What’s in Season?
Produce harvested at its peak is your sure bet for flavor and freshness.
By Barbara Kobsar | Illustration by Charmaine Koehler-Lodge
Snap Beans & Shell Beans
Now is the time to scoop up fresh beans at your farmers’ market. Both edible-pod snap beans and shell beans (those you have to shell) are ubiquitous through the summer months.
Snap beans (also called string beans) are harvested when they are young and their pods are still edible. You’ll find many colors—green, purple, yellow (wax beans), and even speckled—as well as many shapes: Look for skinny haricots verts, wide and flat Romanos, and super-long Asian varieties. All can be served steamed, stir-fried, or raw, and all will tempt your palate in side dishes and salads or with dips.
Shell beans hold their goodness inside their pods. Available in late summer and early autumn, they have a sweet and creamy taste that can’t be matched by dried beans. Edamame (immature soybeans), Italian butter beans (a type of lima bean), and the beautiful red speckled cranberry beans (borlotti) are varieties to look for. You might also find fresh fava (broad beans), chickpeas (garbanzos), black beans, and scarlet runners sold in their shells.
Microgreens & Sprouts
Want to learn more about the tiny greens you’re seeing more and more often at markets? Visit Metta Micros at the Walnut Creek Sunday market for Vidisha Salunke and Somesh Dhawas’s eye-catching display of pea, mustard, mung bean, broccoli, beet, and arugula microgreens and sprouts.
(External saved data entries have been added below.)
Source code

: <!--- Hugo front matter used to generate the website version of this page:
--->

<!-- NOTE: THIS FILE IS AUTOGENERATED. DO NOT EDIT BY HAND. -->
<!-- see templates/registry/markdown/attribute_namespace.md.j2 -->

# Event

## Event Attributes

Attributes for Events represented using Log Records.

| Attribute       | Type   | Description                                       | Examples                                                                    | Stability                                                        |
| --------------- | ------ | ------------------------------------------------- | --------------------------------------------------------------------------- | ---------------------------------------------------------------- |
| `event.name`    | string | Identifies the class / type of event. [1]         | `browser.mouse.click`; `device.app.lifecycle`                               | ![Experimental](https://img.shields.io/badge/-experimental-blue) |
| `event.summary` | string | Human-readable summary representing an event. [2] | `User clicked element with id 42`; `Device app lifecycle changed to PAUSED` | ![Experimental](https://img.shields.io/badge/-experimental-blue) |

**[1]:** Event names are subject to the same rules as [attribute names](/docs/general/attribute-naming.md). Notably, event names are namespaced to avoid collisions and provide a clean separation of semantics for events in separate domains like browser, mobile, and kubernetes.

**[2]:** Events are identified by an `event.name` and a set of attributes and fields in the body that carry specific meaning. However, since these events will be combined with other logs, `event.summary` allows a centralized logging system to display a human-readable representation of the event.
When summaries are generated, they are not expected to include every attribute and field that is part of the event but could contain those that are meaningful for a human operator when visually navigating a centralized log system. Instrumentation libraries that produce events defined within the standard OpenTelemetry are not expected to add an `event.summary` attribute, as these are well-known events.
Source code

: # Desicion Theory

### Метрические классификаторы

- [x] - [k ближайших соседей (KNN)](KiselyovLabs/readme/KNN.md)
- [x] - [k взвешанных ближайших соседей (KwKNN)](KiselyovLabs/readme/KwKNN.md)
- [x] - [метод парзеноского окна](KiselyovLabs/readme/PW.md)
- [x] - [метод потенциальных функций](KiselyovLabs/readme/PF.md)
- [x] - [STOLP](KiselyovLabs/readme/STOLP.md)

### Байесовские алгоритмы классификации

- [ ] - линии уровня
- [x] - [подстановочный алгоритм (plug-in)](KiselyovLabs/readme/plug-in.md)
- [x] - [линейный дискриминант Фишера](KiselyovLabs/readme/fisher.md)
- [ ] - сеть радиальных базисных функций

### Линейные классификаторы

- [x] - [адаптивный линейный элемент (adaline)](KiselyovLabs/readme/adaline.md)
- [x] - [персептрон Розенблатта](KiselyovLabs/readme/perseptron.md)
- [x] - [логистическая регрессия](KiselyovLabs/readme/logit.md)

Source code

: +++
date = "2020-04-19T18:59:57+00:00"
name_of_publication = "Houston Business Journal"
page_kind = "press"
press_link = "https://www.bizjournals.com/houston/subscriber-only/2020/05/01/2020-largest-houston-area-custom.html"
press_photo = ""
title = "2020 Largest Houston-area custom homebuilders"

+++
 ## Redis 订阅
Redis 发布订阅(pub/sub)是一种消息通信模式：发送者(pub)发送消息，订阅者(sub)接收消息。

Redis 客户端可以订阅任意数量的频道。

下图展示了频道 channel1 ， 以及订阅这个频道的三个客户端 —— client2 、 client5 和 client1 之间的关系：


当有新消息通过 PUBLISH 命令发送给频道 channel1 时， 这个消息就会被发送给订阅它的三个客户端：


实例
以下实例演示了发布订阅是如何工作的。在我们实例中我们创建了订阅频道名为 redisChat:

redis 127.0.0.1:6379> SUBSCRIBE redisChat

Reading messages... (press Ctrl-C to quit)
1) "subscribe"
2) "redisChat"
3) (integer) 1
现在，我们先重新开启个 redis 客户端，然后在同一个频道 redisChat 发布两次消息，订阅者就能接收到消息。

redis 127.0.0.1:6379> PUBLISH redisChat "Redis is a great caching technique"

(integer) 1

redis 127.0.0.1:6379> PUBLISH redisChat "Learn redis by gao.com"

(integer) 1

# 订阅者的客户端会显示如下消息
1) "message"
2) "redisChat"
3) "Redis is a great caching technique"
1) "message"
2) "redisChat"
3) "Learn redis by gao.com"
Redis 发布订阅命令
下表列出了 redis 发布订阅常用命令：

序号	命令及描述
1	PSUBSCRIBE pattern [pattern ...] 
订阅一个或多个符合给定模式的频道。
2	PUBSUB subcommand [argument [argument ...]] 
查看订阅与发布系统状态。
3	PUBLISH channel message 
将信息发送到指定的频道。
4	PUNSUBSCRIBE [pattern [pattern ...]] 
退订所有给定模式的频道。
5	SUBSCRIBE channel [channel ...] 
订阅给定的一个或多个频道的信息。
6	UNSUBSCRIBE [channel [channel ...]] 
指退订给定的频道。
These owner/growers use all organic seeds (and soil) for their year-round production of microgreens and sprouts.
Sprouts are grown in jars, and you eat both the seed and the plant. They require a lot of care to grow, since they have to be rinsed three times a day. But the process is quick—three to five days from soaked seeds to sprouts—and growing them can be a kid-friendly project.
Microgreens take between one and two weeks for the greens to be market ready. They are sold either as living trays (growing in soil or another medium) or cut and packed, ready to serve in salads, on top of pizzas, or in sushi rolls.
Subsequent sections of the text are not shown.